====== Input records
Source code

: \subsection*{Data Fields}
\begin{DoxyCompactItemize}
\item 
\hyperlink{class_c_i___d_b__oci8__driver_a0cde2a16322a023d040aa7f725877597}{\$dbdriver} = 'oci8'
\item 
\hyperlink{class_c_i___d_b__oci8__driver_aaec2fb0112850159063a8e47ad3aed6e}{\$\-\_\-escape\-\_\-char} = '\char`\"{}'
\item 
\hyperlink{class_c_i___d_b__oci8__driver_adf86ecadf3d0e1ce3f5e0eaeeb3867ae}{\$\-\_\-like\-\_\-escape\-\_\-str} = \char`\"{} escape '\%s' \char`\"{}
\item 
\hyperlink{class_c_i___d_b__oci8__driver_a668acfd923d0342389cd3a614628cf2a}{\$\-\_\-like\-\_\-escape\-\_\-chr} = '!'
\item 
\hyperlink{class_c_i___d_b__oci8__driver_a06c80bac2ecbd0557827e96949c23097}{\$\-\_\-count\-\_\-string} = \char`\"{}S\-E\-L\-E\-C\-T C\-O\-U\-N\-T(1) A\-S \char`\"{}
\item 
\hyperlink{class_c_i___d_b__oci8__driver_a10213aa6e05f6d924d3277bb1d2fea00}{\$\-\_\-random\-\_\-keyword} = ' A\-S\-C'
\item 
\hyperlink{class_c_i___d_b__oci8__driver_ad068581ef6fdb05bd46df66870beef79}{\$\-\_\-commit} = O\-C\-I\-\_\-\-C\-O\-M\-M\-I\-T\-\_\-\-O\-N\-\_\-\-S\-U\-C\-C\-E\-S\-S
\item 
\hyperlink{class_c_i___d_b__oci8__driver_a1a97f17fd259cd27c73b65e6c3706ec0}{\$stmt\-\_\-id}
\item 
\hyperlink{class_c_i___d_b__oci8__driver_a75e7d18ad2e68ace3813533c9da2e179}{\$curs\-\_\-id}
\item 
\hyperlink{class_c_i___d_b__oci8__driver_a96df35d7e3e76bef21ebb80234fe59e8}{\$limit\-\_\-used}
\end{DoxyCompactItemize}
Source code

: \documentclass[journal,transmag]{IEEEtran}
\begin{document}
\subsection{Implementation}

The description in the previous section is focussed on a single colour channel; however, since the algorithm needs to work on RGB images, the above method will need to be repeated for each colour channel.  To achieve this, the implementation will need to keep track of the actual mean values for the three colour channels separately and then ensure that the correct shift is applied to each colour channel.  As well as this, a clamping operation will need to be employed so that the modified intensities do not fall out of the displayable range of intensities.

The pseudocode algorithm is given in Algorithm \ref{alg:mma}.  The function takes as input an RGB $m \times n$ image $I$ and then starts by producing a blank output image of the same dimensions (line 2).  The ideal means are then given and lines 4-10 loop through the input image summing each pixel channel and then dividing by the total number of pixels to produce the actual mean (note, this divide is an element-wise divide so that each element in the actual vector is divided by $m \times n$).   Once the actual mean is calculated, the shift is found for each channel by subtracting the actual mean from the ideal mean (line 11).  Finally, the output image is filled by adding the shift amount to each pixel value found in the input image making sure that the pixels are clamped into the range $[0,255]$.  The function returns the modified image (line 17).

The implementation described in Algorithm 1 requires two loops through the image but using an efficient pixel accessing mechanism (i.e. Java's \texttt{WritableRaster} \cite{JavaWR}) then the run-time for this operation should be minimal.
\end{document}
============
**Problem details**
Copy the entries word for word. Start at the first line and end with the line containing "The description in".

**Your solution**
Source code

: \subsection*{Data Fields}
\begin{DoxyCompactItemize}
\item 
\hyperlink{class_c_i___d_b__oci8__driver_a0cde2a16322a023d040aa7f725877597}{\$dbdriver} = 'oci8'
\item 
\hyperlink{class_c_i___d_b__oci8__driver_aaec2fb0112850159063a8e47ad3aed6e}{\$\-\_\-escape\-\_\-char} = '\char`\"{}'
\item 
\hyperlink{class_c_i___d_b__oci8__driver_adf86ecadf3d0e1ce3f5e0eaeeb3867ae}{\$\-\_\-like\-\_\-escape\-\_\-str} = \char`\"{} escape '\%s' \char`\"{}
\item 
\hyperlink{class_c_i___d_b__oci8__driver_a668acfd923d0342389cd3a614628cf2a}{\$\-\_\-like\-\_\-escape\-\_\-chr} = '!'
\item 
\hyperlink{class_c_i___d_b__oci8__driver_a06c80bac2ecbd0557827e96949c23097}{\$\-\_\-count\-\_\-string} = \char`\"{}S\-E\-L\-E\-C\-T C\-O\-U\-N\-T(1) A\-S \char`\"{}
\item 
\hyperlink{class_c_i___d_b__oci8__driver_a10213aa6e05f6d924d3277bb1d2fea00}{\$\-\_\-random\-\_\-keyword} = ' A\-S\-C'
\item 
\hyperlink{class_c_i___d_b__oci8__driver_ad068581ef6fdb05bd46df66870beef79}{\$\-\_\-commit} = O\-C\-I\-\_\-\-C\-O\-M\-M\-I\-T\-\_\-\-O\-N\-\_\-\-S\-U\-C\-C\-E\-S\-S
\item 
\hyperlink{class_c_i___d_b__oci8__driver_a1a97f17fd259cd27c73b65e6c3706ec0}{\$stmt\-\_\-id}
\item 
\hyperlink{class_c_i___d_b__oci8__driver_a75e7d18ad2e68ace3813533c9da2e179}{\$curs\-\_\-id}
\item 
\hyperlink{class_c_i___d_b__oci8__driver_a96df35d7e3e76bef21ebb80234fe59e8}{\$limit\-\_\-used}
\end{DoxyCompactItemize}
Source code

: \documentclass[journal,transmag]{IEEEtran}
\begin{document}
\subsection{Implementation}

The description in the previous section is focussed on a single colour channel; however, since the algorithm needs to work on RGB images, the above method will need to be repeated for each colour channel.  To achieve this, the implementation will need to keep track of the actual mean values for the three colour channels separately and then ensure that the correct shift is applied to each colour channel.  As well as this, a clamping operation will need to be employed so that the modified intensities do not fall out of the displayable range of intensities.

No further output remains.